Pour accueillir le géant marseillais, en moins de deux semaines, les dirigeants corses ont élevé une nouvelle tribune nord de 10 000 places dans le modeste stade bastiais, habitué aux matchs de seconde division. Dans l’enceinte portée à 18 000, l’ambiance monte. À tel point que les organisateurs s’inquiètent pour la sécurité de la tribune, un échafaudage géant qui repose sur des tasseaux de bois, parfois posés sur des parpaings, terminée le jour même, sans avoir été validé par la commission de sécurité. Le speaker, Jean-Pierre Paoli, demande aux supporters de « ne pas taper des pieds sur la partie en fer, pour des raisons de sécurité ».
On saura par la suite que, quelques jours plus tôt, une autre commission avait émis des réserves quant à la sécurité de l’édifice.
La fête vire au cauchemar
20 h 23. À quelques minutes du coup d’envoi, alors que les stars marseillaises Jean-Pierre Papin, Basile Boli, Abedi Pelé ou Chris Waddle sont encore au vestiaire, un bruit sourd met fin aux chants des supporteurs. Des hurlements leur succèdent. La fête vire à l’horreur : le haut de la tribune provisoire vient de s’effondrer, précipitant 3 000 personnes dans une chute de quinze mètres de haut. C’est la panique.

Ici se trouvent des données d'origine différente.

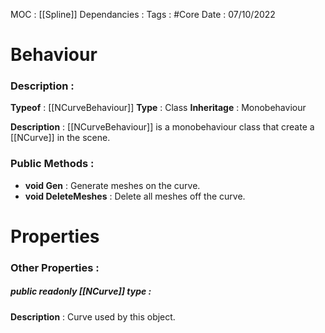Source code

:MOC : [[Spline]]
Dependancies : 
Tags : #Core
Date : 07/10/2022

# Behaviour 
### Description :

**Typeof** : [[NCurveBehaviour]]
**Type** : Class
**Inheritage** : Monobehaviour

**Description** : [[NCurveBehaviour]] is a monobehaviour class that create a [[NCurve]] in the scene. 

### Public Methods : 
* **void Gen** : Generate meshes on the curve.
* **void DeleteMeshes** : Delete all meshes off the curve.

# Properties

### Other Properties : 

##### **public readonly [[NCurve]] type** :
**Description** : Curve used by this object.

Ceux qui ont échappé au drame se précipitent immédiatement dans les décombres pour secourir les personnes prises au piège. De l’autre côté de la tribune, les joueurs bastiais démontent les grillages pour que les rescapés puissent s’échapper de l’enfer et descendre vers le terrain. Certains joueurs participent aux premiers soins. La pelouse se transforme en hôpital de fortune, sous les yeux de la France entière qui vit ce drame en direct à la télévision.
À 21 heures, l’ordre d’évacuation est donné, dans un ballet d’hélicoptères. À 22 heures, le plan rouge est déclenché. Les services de santé du continent notamment de Marseille, sont appelés à la rescousse. Durant la nuit, le bilan s’alourdit d’heure en heure. Il s’élèvera au total à 2 357 blessés et 18 morts.

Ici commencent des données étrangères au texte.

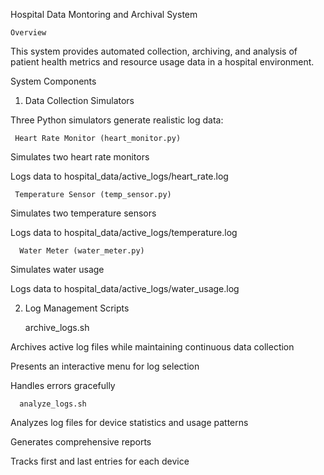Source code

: Hospital Data Montoring and Archival System

    Overview

This system provides automated collection, archiving, and analysis of patient health metrics and resource usage data in a hospital environment.

System Components

  1. Data Collection Simulators

Three Python simulators generate realistic log data:

     Heart Rate Monitor (heart_monitor.py)

Simulates two heart rate monitors

Logs data to hospital_data/active_logs/heart_rate.log

     Temperature Sensor (temp_sensor.py)

Simulates two temperature sensors

Logs data to hospital_data/active_logs/temperature.log

      Water Meter (water_meter.py)

Simulates water usage

Logs data to hospital_data/active_logs/water_usage.log

   2. Log Management Scripts

       archive_logs.sh

Archives active log files while maintaining continuous data collection

Presents an interactive menu for log selection

Handles errors gracefully

      analyze_logs.sh

Analyzes log files for device statistics and usage patterns

Generates comprehensive reports

Tracks first and last entries for each device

Un « événement terrible qui endeuille tout le pays »
Au retour de sa visite de l’Exposition universelle de Séville, François Mitterrand, le chef de l’État, qui a qualifié la catastrophe d’« événement terrible qui endeuille tout le pays », s’est rendu dès le 6 mai au stade de Furiani, avant d’aller visiter plusieurs blessés à l’hôpital de Falconagia.

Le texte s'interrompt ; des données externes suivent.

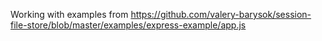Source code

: Working with examples from https://github.com/valery-barysok/session-file-store/blob/master/examples/express-example/app.js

« Au lendemain de la catastrophe du stade de Furiani, alors que l’on s’interroge sur l’ampleur du bilan, les enquêtes ordonnées par les instances compétentes remettent en question non seulement le principe des installations provisoires, mais aussi l’irresponsabilité des décideurs », peut-on lire à la une de « Sud Ouest » le 7 mai.
Le drame, le plus grand de l’Histoire du sport français, provoque l’arrêt de la Coupe de France 1992, qui n’avait jamais été annulée, pas même lors de la Seconde Guerre mondiale.
Un long feuilleton judiciaire
Côté judiciaire, un seul des 13 prévenus initialement poursuivis a écopé d’une peine de prison ferme, le constructeur de la tribune provisoire, condamné à deux ans de prison en première instance et qui n’avait pas fait appel.
À l’issue du procès en appel, en 1995, huit autres prévenus, dont des responsables du club, de la Ligue corse ou de la FFF, ainsi que l’ancien directeur de cabinet du préfet, ont été condamnés à du sursis ou des amendes.
Devoir de mémoire
Ce fut « une tragédie nationale, une des pages les plus sombres de l’histoire sportive » française
Depuis, le devoir de mémoire est respecté tous les ans afin de ne jamais oublier ce drame. Le 14 octobre 2021, une loi a été votée pour qu’aucun match de football de première, deuxième division, de Coupe de France et du Trophée des Champions ne soit joué le 5 mai dans l’Hexagone. Ce fut « une tragédie nationale, une des pages les plus sombres de l’histoire sportive » française, avait souligné la ministre des Sports Roxana Maracineanu en février 2020, lors de l’adoption par l’Assemblée nationale du texte porté par un député corse.